Amazon has removed several white nationalist and anti-Semitic books from its website, a change from its past policy of defending the sale of objectionable publications, The New York Times reported Sunday.
While the online marketplace has frequently removed things like anti-Semitic action figures and Christmas ornaments listed for purchase by third-party sellers, it has traditionally not been as quick to remove books, the Times reported.
But that appears to be changing. Tomes such as David Duke’s “My Awakening: A Path to Racial Understanding” and the Nation of Islam tract “The Secret Relationship Between Blacks and Jews” are no longer listed for purchase.
Some users think the platform has gone too far. A book documenting the creation of the Amazon Prime show “The Man in the High Castle,” which imagines what would have happened if the Nazis won World War II, digitally erased swastikas from set photos. The book’s publisher, Titan, said Amazon approved those changes, while Amazon said they didn’t make any editorial edits to the photos.
“If you can’t even have swastikas shown in a book about Nazis taking over America, please do not make books ever again,” one reviewer wrote on Amazon.
To be sure, some anti-Semitic books are still available, such as Adolf Hitler’s “Mein Kampf.” But booksellers told the Times that Amazon ordered them to remove certain books without specifying why, or provide guidelines for what should and shouldn’t be made available for purchase.
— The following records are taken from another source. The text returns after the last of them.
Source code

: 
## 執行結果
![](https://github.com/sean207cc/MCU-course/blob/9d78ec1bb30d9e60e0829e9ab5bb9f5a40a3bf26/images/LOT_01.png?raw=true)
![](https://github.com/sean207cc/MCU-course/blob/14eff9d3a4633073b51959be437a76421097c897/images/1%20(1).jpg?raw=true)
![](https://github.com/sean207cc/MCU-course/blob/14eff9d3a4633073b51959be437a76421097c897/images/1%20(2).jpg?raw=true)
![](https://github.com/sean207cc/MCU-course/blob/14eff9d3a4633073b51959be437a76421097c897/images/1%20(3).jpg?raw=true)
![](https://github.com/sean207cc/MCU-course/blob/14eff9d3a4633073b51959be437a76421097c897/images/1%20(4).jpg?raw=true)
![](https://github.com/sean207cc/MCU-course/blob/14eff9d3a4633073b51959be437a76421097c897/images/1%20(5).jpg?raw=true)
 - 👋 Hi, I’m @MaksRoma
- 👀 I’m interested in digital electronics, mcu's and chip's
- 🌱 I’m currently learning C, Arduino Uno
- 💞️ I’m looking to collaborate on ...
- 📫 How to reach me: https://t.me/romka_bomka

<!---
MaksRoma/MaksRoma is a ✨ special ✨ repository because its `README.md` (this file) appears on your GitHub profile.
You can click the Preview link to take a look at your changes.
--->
“I’m not going to argue for the wider distribution of Nazi material,” said Kansas bookstore owner Danny Caine. “But I still don’t trust Amazon to be the arbiters of free speech. What if Amazon decided to pull books representing a less despicable political viewpoint? Or books critical of Amazon’s practices?”
There are no First Amendment implications for these issues; as a private business, Amazon has the right to sell or not sell whatever books it wishes.